Data shown: Begin

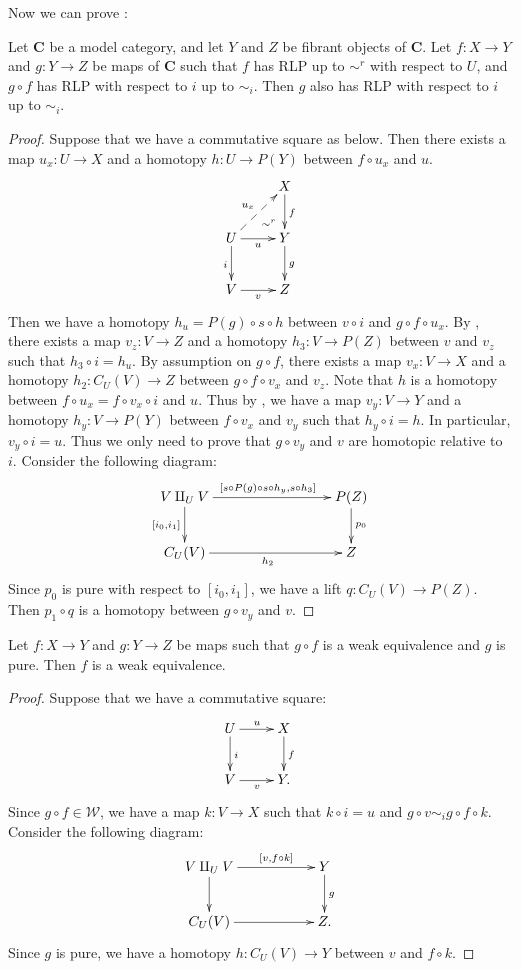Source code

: \documentclass{amsart}
\theoremstyle{definition}
\newcommand{\we}{\mathcal{W}}
\newcommand{\cat}[1]{\mathbf{#1}}
\newcommand{\C}{\cat{C}}
\newcommand{\cyli}{i}
\begin{document}
Now we can prove :

\begin{lem}
Let $\C$ be a model category, and let $Y$ and $Z$ be fibrant objects of $\C$.
Let $f : X \to Y$ and $g : Y \to Z$ be maps of $\C$ such that $f$ has RLP up to $\sim^r$ with respect to $U$, and $g \circ f$ has RLP with respect to $i$ up to $\sim_i$.
Then $g$ also has RLP with respect to $i$ up to $\sim_i$.
\end{lem}
\begin{proof}
Suppose that we have a commutative square as below.
Then there exists a map $u_x : U \to X$ and a homotopy $h : U \to P(Y)$ between $f \circ u_x$ and $u$.
\[ \xymatrix{   \ar@{}[dr]|(.7){\sim^r}               & X \ar[d]^f \\
              U \ar@{-->}[ur]^{u_x} \ar[d]_i \ar[r]_u & Y \ar[d]^g \\
              V \ar[r]_v                              & Z
            } \]
Then we have a homotopy $h_u = P(g) \circ s \circ h$ between $v \circ i$ and $g \circ f \circ u_x$.
By , there exists a map $v_z : V \to Z$ and a homotopy $h_3 : V \to P(Z)$ between $v$ and $v_z$ such that $h_3 \circ i = h_u$.
By assumption on $g \circ f$, there exists a map $v_x : V \to X$ and a homotopy $h_2 : C_U(V) \to Z$ between $g \circ f \circ v_x$ and $v_z$.
Note that $h$ is a homotopy between $f \circ u_x = f \circ v_x \circ i$ and $u$.
Thus by , we have a map $v_y : V \to Y$ and a homotopy $h_y : V \to P(Y)$ between $f \circ v_x$ and $v_y$ such that $h_y \circ i = h$.
In particular, $v_y \circ i = u$.
Thus we only need to prove that $g \circ v_y$ and $v$ are homotopic relative to $i$.
Consider the following diagram:
\[ \xymatrix{ V \amalg_U V \ar[rrr]^{[s \circ P(g) \circ s \circ h_y, s \circ h_3]} \ar[d]_{[\cyli_0,\cyli_1]} & & & P(Z) \ar[d]^{p_0} \\
              C_U(V) \ar[rrr]_{h_2} & & & Z
            } \]
Since $p_0$ is pure with respect to $[\cyli_0,\cyli_1]$, we have a lift $q : C_U(V) \to P(Z)$.
Then $p_1 \circ q$ is a homotopy between $g \circ v_y$ and $v$.
\end{proof}

\begin{lem}
Let $f : X \to Y$ and $g : Y \to Z$ be maps such that $g \circ f$ is a weak equivalence and $g$ is pure.
Then $f$ is a weak equivalence.
\end{lem}
\begin{proof}
Suppose that we have a commutative square:
\[ \xymatrix{ U \ar[r]^u \ar[d]^i & X \ar[d]^f \\
              V \ar[r]_v          & Y.
            } \]
Since $g \circ f \in \we$, we have a map $k : V \to X$ such that $k \circ i = u$ and $g \circ v \sim_i g \circ f \circ k$.
Consider the following diagram:
\[ \xymatrix{ V \amalg_U V \ar[rr]^-{[v, f \circ k]} \ar[d] & & Y \ar[d]^g \\
              C_U(V)       \ar[rr]                          & & Z.
            } \]
Since $g$ is pure, we have a homotopy $h : C_U(V) \to Y$ between $v$ and $f \circ k$.
\end{proof}
\end{document}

Data shown: End

What is required. The lines to copy are those in the listing that contain "weak".

Result of this exercise.
Let $f : X \to Y$ and $g : Y \to Z$ be maps such that $g \circ f$ is a weak equivalence and $g$ is pure.
Then $f$ is a weak equivalence.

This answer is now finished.